Bayesian linear model with a Box-Cox transformation and a horseshoe prior

MCMC sampling for Bayesian linear regression with 1) a (known or unknown) Box-Cox transformation and 2) a horseshoe prior for the (possibly high-dimensional) regression coefficients.

Usage

blm_bc_hs(
  y,
  X,
  X_test = X,
  lambda = NULL,
  sample_lambda = TRUE,
  only_theta = FALSE,
  nsave = 1000,
  nburn = 1000,
  nskip = 0,
  verbose = TRUE
)

Arguments

y: n x 1 vector of observed counts
X: n x p matrix of predictors (no intercept)
X_test: n_test x p matrix of predictors for test data; default is the observed covariates X
lambda: Box-Cox transformation; if NULL, estimate this parameter
sample_lambda: logical; if TRUE, sample lambda, otherwise use the fixed value of lambda above or the MLE (if lambda unspecified)
only_theta: logical; if TRUE, only return posterior draws of the regression coefficients (for speed)
nsave: number of MCMC iterations to save
nburn: number of MCMC iterations to discard
nskip: number of MCMC iterations to skip between saving iterations, i.e., save every (nskip + 1)th draw
verbose: logical; if TRUE, print time remaining

Value

a list with the following elements:

coefficients the posterior mean of the regression coefficients
fitted.values the posterior predictive mean at the test points X_test
post_theta: nsave x p samples from the posterior distribution of the regression coefficients
post_ypred: nsave x n_test samples from the posterior predictive distribution at test points X_test
post_g: nsave posterior samples of the transformation evaluated at the unique y values
post_lambda: nsave posterior samples of lambda
post_sigma: nsave posterior samples of sigma
model: the model fit (here, blm_bc_hs)

as well as the arguments passed in.

Details

This function provides fully Bayesian inference for a transformed linear model via MCMC sampling.
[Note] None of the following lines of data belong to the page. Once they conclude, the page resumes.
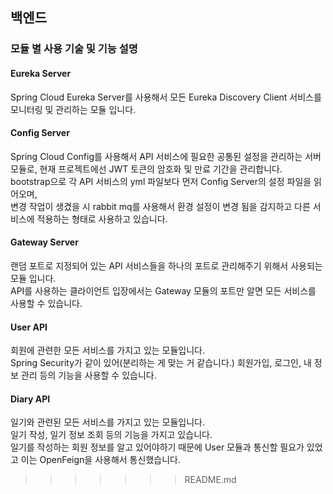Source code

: ## 백엔드

### 모듈 별 사용 기술 및 기능 설명
#### Eureka Server
Spring Cloud Eureka Server를 사용해서 모든 Eureka Discovery Client 서비스를 모니터링 및 관리하는 모듈 입니다.

#### Config Server
Spring Cloud Config를 사용해서 API 서비스에 필요한 공통된 설정을 관리하는 서버 모듈로, 현재 프로젝트에선 JWT 토큰의 암호화 및 만료 기간을 관리합니다. <br>
bootstrap으로 각 API 서비스의 yml 파일보다 먼저 Config Server의 설정 파일을 읽어오며, <br>
변경 작업이 생겼을 시 rabbit mq를 사용해서 환경 설정이 변경 됨을 감지하고 다른 서비스에 적용하는 형태로 사용하고 있습니다.

#### Gateway Server
랜덤 포트로 지정되어 있는 API 서비스들을 하나의 포트로 관리해주기 위해서 사용되는 모듈 입니다. <br>
API를 사용하는 클라이언트 입장에서는 Gateway 모듈의 포트만 알면 모든 서비스를 사용할 수 있습니다.

#### User API
회원에 관련한 모든 서비스를 가지고 있는 모듈입니다.<br>
Spring Security가 같이 있어(분리하는 게 맞는 거 같습니다.) 회원가입, 로그인, 내 정보 관리 등의 기능을 사용할 수 있습니다.

#### Diary API
일기와 관련된 모든 서비스를 가지고 있는 모듈입니다. <br>
일기 작성, 일기 정보 조회 등의 기능을 가지고 있습니다. <br>
일기를 작성하는 회원 정보를 알고 있어야하기 때문에 User 모듈과 통신할 필요가 있었고 이는 OpenFeign을 사용해서 통신했습니다.
>>>>>>> README.md
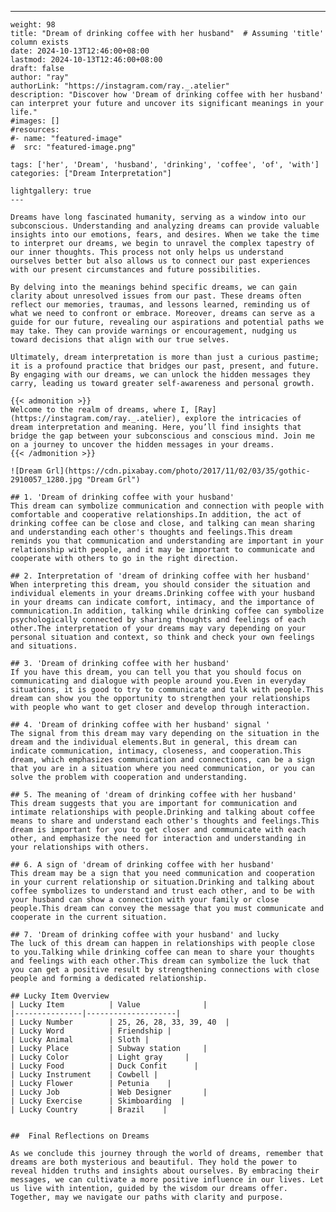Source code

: ---
    weight: 98
    title: "Dream of drinking coffee with her husband"  # Assuming 'title' column exists
    date: 2024-10-13T12:46:00+08:00
    lastmod: 2024-10-13T12:46:00+08:00
    draft: false
    author: "ray"
    authorLink: "https://instagram.com/ray._.atelier"
    description: "Discover how 'Dream of drinking coffee with her husband' can interpret your future and uncover its significant meanings in your life."
    #images: []
    #resources:
    #- name: "featured-image"
    #  src: "featured-image.png"
    
    tags: ['her', 'Dream', 'husband', 'drinking', 'coffee', 'of', 'with']
    categories: ["Dream Interpretation"]
    
    lightgallery: true
    ---
    
    Dreams have long fascinated humanity, serving as a window into our subconscious. Understanding and analyzing dreams can provide valuable insights into our emotions, fears, and desires. When we take the time to interpret our dreams, we begin to unravel the complex tapestry of our inner thoughts. This process not only helps us understand ourselves better but also allows us to connect our past experiences with our present circumstances and future possibilities.
    
    By delving into the meanings behind specific dreams, we can gain clarity about unresolved issues from our past. These dreams often reflect our memories, traumas, and lessons learned, reminding us of what we need to confront or embrace. Moreover, dreams can serve as a guide for our future, revealing our aspirations and potential paths we may take. They can provide warnings or encouragement, nudging us toward decisions that align with our true selves.
    
    Ultimately, dream interpretation is more than just a curious pastime; it is a profound practice that bridges our past, present, and future. By engaging with our dreams, we can unlock the hidden messages they carry, leading us toward greater self-awareness and personal growth.
    
    {{< admonition >}}
    Welcome to the realm of dreams, where I, [Ray](https://instagram.com/ray._.atelier), explore the intricacies of dream interpretation and meaning. Here, you’ll find insights that bridge the gap between your subconscious and conscious mind. Join me on a journey to uncover the hidden messages in your dreams.
    {{< /admonition >}}
    
    ![Dream Grl](https://cdn.pixabay.com/photo/2017/11/02/03/35/gothic-2910057_1280.jpg "Dream Grl")
    
    ## 1. 'Dream of drinking coffee with your husband'
    This dream can symbolize communication and connection with people with comfortable and cooperative relationships.In addition, the act of drinking coffee can be close and close, and talking can mean sharing and understanding each other's thoughts and feelings.This dream reminds you that communication and understanding are important in your relationship with people, and it may be important to communicate and cooperate with others to go in the right direction.
    
    ## 2. Interpretation of 'dream of drinking coffee with her husband'
    When interpreting this dream, you should consider the situation and individual elements in your dreams.Drinking coffee with your husband in your dreams can indicate comfort, intimacy, and the importance of communication.In addition, talking while drinking coffee can symbolize psychologically connected by sharing thoughts and feelings of each other.The interpretation of your dreams may vary depending on your personal situation and context, so think and check your own feelings and situations.
    
    ## 3. 'Dream of drinking coffee with her husband'
    If you have this dream, you can tell you that you should focus on communicating and dialogue with people around you.Even in everyday situations, it is good to try to communicate and talk with people.This dream can show you the opportunity to strengthen your relationships with people who want to get closer and develop through interaction.
    
    ## 4. 'Dream of drinking coffee with her husband' signal '
    The signal from this dream may vary depending on the situation in the dream and the individual elements.But in general, this dream can indicate communication, intimacy, closeness, and cooperation.This dream, which emphasizes communication and connections, can be a sign that you are in a situation where you need communication, or you can solve the problem with cooperation and understanding.
    
    ## 5. The meaning of 'dream of drinking coffee with her husband'
    This dream suggests that you are important for communication and intimate relationships with people.Drinking and talking about coffee means to share and understand each other's thoughts and feelings.This dream is important for you to get closer and communicate with each other, and emphasize the need for interaction and understanding in your relationships with others.
    
    ## 6. A sign of 'dream of drinking coffee with her husband'
    This dream may be a sign that you need communication and cooperation in your current relationship or situation.Drinking and talking about coffee symbolizes to understand and trust each other, and to be with your husband can show a connection with your family or close people.This dream can convey the message that you must communicate and cooperate in the current situation.
    
    ## 7. 'Dream of drinking coffee with your husband' and lucky
    The luck of this dream can happen in relationships with people close to you.Talking while drinking coffee can mean to share your thoughts and feelings with each other.This dream can symbolize the luck that you can get a positive result by strengthening connections with close people and forming a dedicated relationship.
    
    ## Lucky Item Overview
    | Lucky Item          | Value              |
    |---------------|--------------------|
    | Lucky Number        | 25, 26, 28, 33, 39, 40  |
    | Lucky Word          | Friendship |
    | Lucky Animal        | Sloth |
    | Lucky Place         | Subway station     |
    | Lucky Color         | Light gray     |
    | Lucky Food          | Duck Confit      |
    | Lucky Instrument    | Cowbell |
    | Lucky Flower        | Petunia    |
    | Lucky Job           | Web Designer       |
    | Lucky Exercise      | Skimboarding  |
    | Lucky Country       | Brazil    |
    
    
    ##  Final Reflections on Dreams
    
    As we conclude this journey through the world of dreams, remember that dreams are both mysterious and beautiful. They hold the power to reveal hidden truths and insights about ourselves. By embracing their messages, we can cultivate a more positive influence in our lives. Let us live with intention, guided by the wisdom our dreams offer. Together, may we navigate our paths with clarity and purpose.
The transformation is parametric from the Box-Cox family, which has one parameter lambda. That parameter may be fixed in advanced or learned from the data.

The horseshoe prior is especially useful for high-dimensional settings with many (possibly correlated) covariates. This function uses a fast Cholesky-forward/backward sampler when p < n and the Bhattacharya et al. (<https://doi.org/10.1093/biomet/asw042>) sampler when p > n. Thus, the sampler can scale linear in n (for fixed/small p) or linear in p (for fixed/small n).

Note

Box-Cox transformations may be useful in some cases, but in general we recommend the nonparametric transformation in sblm_hs.

An intercept is automatically added to X and X_test. The coefficients reported do *not* include this intercept parameter, since it is not identified under more general transformation models (e.g., sblm_hs).

Examples

# Simulate data from a transformed (sparse) linear model:
dat = simulate_tlm(n = 100, p = 50, g_type = 'step', prop_sig = 0.1)
y = dat$y; X = dat$X # training data

hist(y, breaks = 25) # marginal distribution


# Fit the Bayesian linear model with a Box-Cox transformation & a horseshoe prior:
fit = blm_bc_hs(y = y, X = X, verbose = FALSE)
names(fit) # what is returned
#>  [1] "coefficients"  "fitted.values" "post_theta"    "post_ypred"   
#>  [5] "post_g"        "post_lambda"   "post_sigma"    "model"        
#>  [9] "y"             "X"             "X_test"        "sample_lambda"
#> [13] "only_theta"